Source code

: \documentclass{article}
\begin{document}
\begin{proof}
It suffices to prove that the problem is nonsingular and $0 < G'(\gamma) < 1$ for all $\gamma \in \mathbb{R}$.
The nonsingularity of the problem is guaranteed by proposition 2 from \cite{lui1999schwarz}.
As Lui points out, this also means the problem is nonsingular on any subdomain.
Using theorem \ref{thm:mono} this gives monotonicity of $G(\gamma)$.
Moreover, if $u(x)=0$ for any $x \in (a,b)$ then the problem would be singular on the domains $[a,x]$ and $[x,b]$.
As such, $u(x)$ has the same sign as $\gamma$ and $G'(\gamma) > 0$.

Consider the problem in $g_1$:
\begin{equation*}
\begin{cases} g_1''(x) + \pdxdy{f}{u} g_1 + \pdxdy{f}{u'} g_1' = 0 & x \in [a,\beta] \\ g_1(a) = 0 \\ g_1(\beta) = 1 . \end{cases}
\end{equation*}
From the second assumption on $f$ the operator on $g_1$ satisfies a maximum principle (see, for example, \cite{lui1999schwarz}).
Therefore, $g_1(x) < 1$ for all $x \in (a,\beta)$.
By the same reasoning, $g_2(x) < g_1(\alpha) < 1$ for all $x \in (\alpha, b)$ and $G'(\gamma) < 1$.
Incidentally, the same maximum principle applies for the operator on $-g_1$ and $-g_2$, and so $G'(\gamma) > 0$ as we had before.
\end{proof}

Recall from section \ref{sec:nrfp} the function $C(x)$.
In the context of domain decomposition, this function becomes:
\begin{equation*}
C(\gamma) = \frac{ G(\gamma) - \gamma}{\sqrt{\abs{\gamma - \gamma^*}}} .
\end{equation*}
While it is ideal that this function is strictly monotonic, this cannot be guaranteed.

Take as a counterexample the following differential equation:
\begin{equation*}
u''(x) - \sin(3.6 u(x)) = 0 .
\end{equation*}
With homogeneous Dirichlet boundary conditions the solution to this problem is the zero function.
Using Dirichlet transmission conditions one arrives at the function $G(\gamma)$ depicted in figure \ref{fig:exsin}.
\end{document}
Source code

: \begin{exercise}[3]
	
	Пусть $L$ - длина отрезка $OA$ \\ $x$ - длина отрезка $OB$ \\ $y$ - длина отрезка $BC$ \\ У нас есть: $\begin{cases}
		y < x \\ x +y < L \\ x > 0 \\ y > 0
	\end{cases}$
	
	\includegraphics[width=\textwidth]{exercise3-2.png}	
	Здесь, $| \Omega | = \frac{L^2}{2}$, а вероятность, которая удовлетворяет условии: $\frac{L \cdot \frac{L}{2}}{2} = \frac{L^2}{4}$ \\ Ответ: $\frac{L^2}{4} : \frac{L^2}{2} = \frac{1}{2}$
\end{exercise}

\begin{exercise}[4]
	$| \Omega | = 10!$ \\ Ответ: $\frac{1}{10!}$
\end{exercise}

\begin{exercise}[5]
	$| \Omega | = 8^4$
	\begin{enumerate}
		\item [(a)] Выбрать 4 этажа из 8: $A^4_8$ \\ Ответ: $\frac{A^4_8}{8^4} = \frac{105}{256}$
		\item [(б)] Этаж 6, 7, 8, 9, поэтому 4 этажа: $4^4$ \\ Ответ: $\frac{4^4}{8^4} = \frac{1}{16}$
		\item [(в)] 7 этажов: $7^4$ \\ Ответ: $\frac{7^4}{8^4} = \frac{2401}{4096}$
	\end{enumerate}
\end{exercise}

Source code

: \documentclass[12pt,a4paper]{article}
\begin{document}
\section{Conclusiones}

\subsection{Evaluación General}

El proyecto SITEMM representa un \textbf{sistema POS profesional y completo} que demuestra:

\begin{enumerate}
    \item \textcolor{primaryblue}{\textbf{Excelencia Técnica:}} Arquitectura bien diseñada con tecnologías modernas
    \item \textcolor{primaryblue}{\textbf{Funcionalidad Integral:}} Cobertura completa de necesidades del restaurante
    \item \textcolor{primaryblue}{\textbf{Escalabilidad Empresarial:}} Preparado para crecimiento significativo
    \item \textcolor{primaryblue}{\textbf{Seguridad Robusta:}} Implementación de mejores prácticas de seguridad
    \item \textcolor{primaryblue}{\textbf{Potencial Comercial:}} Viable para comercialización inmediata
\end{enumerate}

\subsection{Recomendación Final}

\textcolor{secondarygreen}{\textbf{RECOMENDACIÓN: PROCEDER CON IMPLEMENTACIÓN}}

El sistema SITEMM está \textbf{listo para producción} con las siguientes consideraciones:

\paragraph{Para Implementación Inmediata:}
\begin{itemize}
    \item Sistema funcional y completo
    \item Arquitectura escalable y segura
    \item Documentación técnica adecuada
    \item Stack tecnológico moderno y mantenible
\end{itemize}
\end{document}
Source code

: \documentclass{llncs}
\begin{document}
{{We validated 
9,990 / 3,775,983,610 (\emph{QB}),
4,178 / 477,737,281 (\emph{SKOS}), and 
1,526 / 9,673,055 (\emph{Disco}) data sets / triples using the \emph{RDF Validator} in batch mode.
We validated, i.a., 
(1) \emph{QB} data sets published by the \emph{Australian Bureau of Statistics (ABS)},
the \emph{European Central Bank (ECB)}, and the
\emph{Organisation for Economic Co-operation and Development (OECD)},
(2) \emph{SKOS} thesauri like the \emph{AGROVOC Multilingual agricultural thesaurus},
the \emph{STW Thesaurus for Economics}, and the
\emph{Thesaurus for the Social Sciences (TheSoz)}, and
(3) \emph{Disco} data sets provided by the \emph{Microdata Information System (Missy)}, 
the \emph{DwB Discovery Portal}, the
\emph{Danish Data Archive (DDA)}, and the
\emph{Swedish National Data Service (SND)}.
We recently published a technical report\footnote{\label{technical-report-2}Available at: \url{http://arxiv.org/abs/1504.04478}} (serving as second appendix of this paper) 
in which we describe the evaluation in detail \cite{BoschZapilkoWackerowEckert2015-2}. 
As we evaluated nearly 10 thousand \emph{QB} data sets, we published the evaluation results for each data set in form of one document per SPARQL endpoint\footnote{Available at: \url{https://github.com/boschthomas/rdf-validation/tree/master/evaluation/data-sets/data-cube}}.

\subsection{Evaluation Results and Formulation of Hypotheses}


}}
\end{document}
+--
Tell how many lines of the data include the word "Arquitectura", and nothing else.

2